Resources

Packaging For Multiple Properties

Sharing Across Multiple Projects

Emulsify allows you to use shared packages across multiple projects. If you are a large organization, this is an excellent way to provide consistency, reuse and save time/money across all properties. The first step is to make some decisions around how you want to organize your organization and projects. Emulsify is not opinionated on this, as organizations will operate in a multitude of ways. We will use one common way as an example to show how it can be set up.

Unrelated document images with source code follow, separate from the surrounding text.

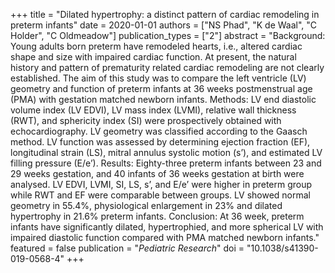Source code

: +++
title = "Dilated hypertrophy: a distinct pattern of cardiac remodeling in preterm infants"
date = 2020-01-01
authors = ["NS Phad", "K de Waal", "C Holder", "C Oldmeadow"]
publication_types = ["2"]
abstract = "Background: Young adults born preterm have remodeled hearts, i.e., altered cardiac shape and size with impaired cardiac function. At present, the natural history and pattern of prematurity related cardiac remodeling are not clearly established. The aim of this study was to compare the left ventricle (LV) geometry and function of preterm infants at 36 weeks postmenstrual age (PMA) with gestation matched newborn infants. Methods: LV end diastolic volume index (LV EDVI), LV mass index (LVMI), relative wall thickness (RWT), and sphericity index (SI) were prospectively obtained with echocardiography. LV geometry was classified according to the Gaasch method. LV function was assessed by determining ejection fraction (EF), longitudinal strain (LS), mitral annulus systolic motion (s’), and estimated LV filling pressure (E/e’). Results: Eighty-three preterm infants between 23 and 29 weeks gestation, and 40 infants of 36 weeks gestation at birth were analysed. LV EDVI, LVMI, SI, LS, s’, and E/e’ were higher in preterm group while RWT and EF were comparable between groups. LV showed normal geometry in 55.4%, physiological enlargement in 23% and dilated hypertrophy in 21.6% preterm infants. Conclusion: At 36 week, preterm infants have significantly dilated, hypertrophied, and more spherical LV with impaired diastolic function compared with PMA matched newborn infants."
featured = false
publication = "*Pediatric Research*"
doi = "10.1038/s41390-019-0568-4"
+++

One common way to package components and styles is to have one package for components (for a given language) and one package for shared styling. That way, you can share styling across multiple languages and components per language to any relevant project. So, here's an imaginary set of packages:

  • Styles (Sass) global-sass
  • Components (Twig) global-twig
  • Drupal Project A (Organization)
  • Drupal Project B (Property)

The organization's Drupal project (A) and one of the properties of the organization (B) can both share the components and styling across their projects. Once those packages have been set up, installing them in each project using Emulsify Drupal is as follows:

Install Packages

npm i global-sass global-twig

Styling

In Emulsify Drupal, you will want to tell Webpack where to compile your new files. Let's start with the styles. We already have a Sass pipeline in place, so importing styling from a package is as simple as putting this into components/style.scss:

@import '~global-sass/style';

Assuming you have a Sass stylesheet named style.css that compiles all the styles from your global-sass directory, this import will automatically pull in all of those styles. See our Western University project and sass project's style.css for an example of this.

Twig/Markup - Storybook

Next, we need to tell Storybook and Drupal where to find the component Twig files. First let's start with Storybook. Storybook uses Webpack to load files, and since our Twig components are Node packages, we need to tell Webpack a few things (see links for Western University examples of how to do this): 1. How to watch/compile for changes in these files, 2. Where to look for these files, and 3. To include those in our linting. Let's walk through a couple of places in this file that may be confusing - see comments in file for clarification:

// In the case of using npm link to link and develop your packages locally, this will help.
config.resolve = { symlinks: false }

// For hot reloading (watch), ignore node_modules except the western-up-scss/twig directories.
config.watchOptions = {
  ignored: [
    /node_modules\/(?!(western-up-scss|western-up-twig)\/)/,
    /\(?!(western-up-scss|western-up-twig)([\\]+|\/)node_modules/,
  ],
}

// Transpile western-up-twig because it includes un-transpiled ES6 code.
config.module.rules[0].exclude = [/node_modules\/(?!(western-up-twig)\/)/]
config.module.rules[0].use[0].loader = require.resolve('babel-loader')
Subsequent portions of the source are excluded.